Dataset items
************

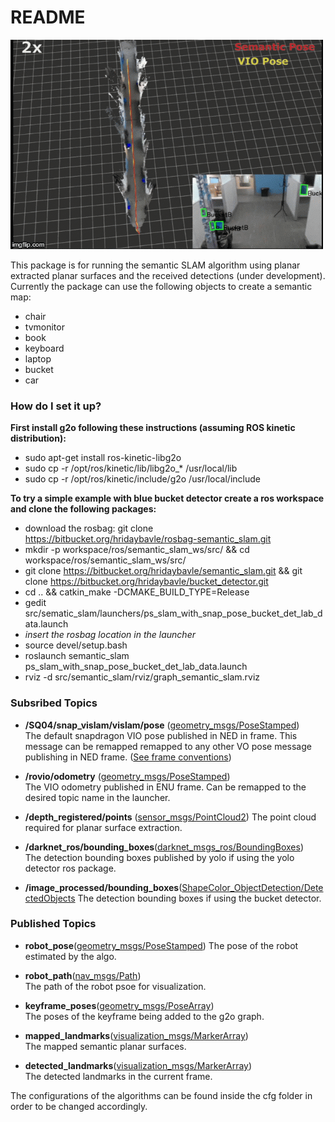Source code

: # README #

   ![           ](semantic.gif)

This package is for running the semantic SLAM algorithm using planar extracted planar surfaces and the received detections (under development). Currently the package can use the following objects to create a semantic map:

- chair
- tvmonitor
- book
- keyboard
- laptop
- bucket
- car



### How do I set it up? 

**First install g2o following these instructions (assuming ROS kinetic distribution):**

- sudo apt-get install ros-kinetic-libg2o
- sudo cp -r /opt/ros/kinetic/lib/libg2o_* /usr/local/lib
- sudo cp -r /opt/ros/kinetic/include/g2o /usr/local/include

**To try a simple example with blue bucket detector create a ros workspace and clone the following packages:**

- download the rosbag: git clone https://bitbucket.org/hridaybavle/rosbag-semantic_slam.git
- mkdir -p workspace/ros/semantic_slam_ws/src/ && cd workspace/ros/semantic_slam_ws/src/
- git clone https://bitbucket.org/hridaybavle/semantic_slam.git && git clone https://bitbucket.org/hridaybavle/bucket_detector.git
- cd .. && catkin_make -DCMAKE_BUILD_TYPE=Release
-  gedit src/sematic_slam/launchers/ps_slam_with_snap_pose_bucket_det_lab_data.launch 
- *insert the rosbag location in the launcher*
- source devel/setup.bash
- roslaunch semantic_slam ps_slam_with_snap_pose_bucket_det_lab_data.launch 
- rviz -d src/semantic_slam/rviz/graph_semantic_slam.rviz

### Subsribed Topics 

- **/SQ04/snap_vislam/vislam/pose** ([geometry_msgs/PoseStamped](http://docs.ros.org/api/geometry_msgs/html/msg/PoseStamped.html))  
The default snapdragon VIO pose published in NED in frame. This message can be remapped remapped to any other VO pose message publishing in NED frame. ([See frame conventions](https://en.wikipedia.org/wiki/Axes_conventions))


- **/rovio/odometry** ([geometry_msgs/PoseStamped](http://docs.ros.org/melodic/api/nav_msgs/html/msg/Odometry.html))  
The VIO odometry published in ENU frame. Can be remapped to the desired topic name in the launcher. 


- **/depth_registered/points** ([sensor_msgs/PointCloud2](http://docs.ros.org/melodic/api/sensor_msgs/html/msg/PointCloud2.html)) 
The point cloud required for planar surface extraction. 


- **/darknet_ros/bounding_boxes**([darknet_msgs_ros/BoundingBoxes](https://github.com/leggedrobotics/darknet_ros))  
The detection bounding boxes published by yolo if using the yolo detector ros package. 

- **/image_processed/bounding_boxes**([ShapeColor_ObjectDetection/DetectedObjects](https://hridaybavle@bitbucket.org/hridaybavle/bucket_detector.git)
The detection bounding boxes if using the bucket detector.


### Published Topics

- **robot_pose**([geometry_msgs/PoseStamped](http://docs.ros.org/melodic/api/nav_msgs/html/msg/Odometry.html)) 
The pose of the robot estimated by the algo.

- **robot_path**([nav_msgs/Path](http://docs.ros.org/melodic/api/nav_msgs/html/msg/Path.html))  
The path of the robot psoe for visualization.

- **keyframe_poses**([geometry_msgs/PoseArray](http://docs.ros.org/melodic/api/geometry_msgs/html/msg/PoseArray.html))  
The poses of the keyframe being added to the g2o graph.

- **mapped_landmarks**([visualization_msgs/MarkerArray](http://docs.ros.org/melodic/api/visualization_msgs/html/msg/MarkerArray.html))  
The mapped semantic planar surfaces.

- **detected_landmarks**([visualization_msgs/MarkerArray](http://docs.ros.org/melodic/api/visualization_msgs/html/msg/MarkerArray.html))  
The detected landmarks in the current frame. 

The configurations of the algorithms can be found inside the cfg folder in order to be changed accordingly.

************

What is being asked:
From the data above, return every line from the line that has "- roslaunch semantic_slam" up to and including the line that has "The detected landmarks in the current frame.", exactly.

Solution to this task:
- roslaunch semantic_slam ps_slam_with_snap_pose_bucket_det_lab_data.launch 
- rviz -d src/semantic_slam/rviz/graph_semantic_slam.rviz

### Subsribed Topics 

- **/SQ04/snap_vislam/vislam/pose** ([geometry_msgs/PoseStamped](http://docs.ros.org/api/geometry_msgs/html/msg/PoseStamped.html))  
The default snapdragon VIO pose published in NED in frame. This message can be remapped remapped to any other VO pose message publishing in NED frame. ([See frame conventions](https://en.wikipedia.org/wiki/Axes_conventions))


- **/rovio/odometry** ([geometry_msgs/PoseStamped](http://docs.ros.org/melodic/api/nav_msgs/html/msg/Odometry.html))  
The VIO odometry published in ENU frame. Can be remapped to the desired topic name in the launcher. 


- **/depth_registered/points** ([sensor_msgs/PointCloud2](http://docs.ros.org/melodic/api/sensor_msgs/html/msg/PointCloud2.html)) 
The point cloud required for planar surface extraction. 


- **/darknet_ros/bounding_boxes**([darknet_msgs_ros/BoundingBoxes](https://github.com/leggedrobotics/darknet_ros))  
The detection bounding boxes published by yolo if using the yolo detector ros package. 

- **/image_processed/bounding_boxes**([ShapeColor_ObjectDetection/DetectedObjects](https://hridaybavle@bitbucket.org/hridaybavle/bucket_detector.git)
The detection bounding boxes if using the bucket detector.


### Published Topics

- **robot_pose**([geometry_msgs/PoseStamped](http://docs.ros.org/melodic/api/nav_msgs/html/msg/Odometry.html)) 
The pose of the robot estimated by the algo.

- **robot_path**([nav_msgs/Path](http://docs.ros.org/melodic/api/nav_msgs/html/msg/Path.html))  
The path of the robot psoe for visualization.

- **keyframe_poses**([geometry_msgs/PoseArray](http://docs.ros.org/melodic/api/geometry_msgs/html/msg/PoseArray.html))  
The poses of the keyframe being added to the g2o graph.

- **mapped_landmarks**([visualization_msgs/MarkerArray](http://docs.ros.org/melodic/api/visualization_msgs/html/msg/MarkerArray.html))  
The mapped semantic planar surfaces.

- **detected_landmarks**([visualization_msgs/MarkerArray](http://docs.ros.org/melodic/api/visualization_msgs/html/msg/MarkerArray.html))  
The detected landmarks in the current frame. 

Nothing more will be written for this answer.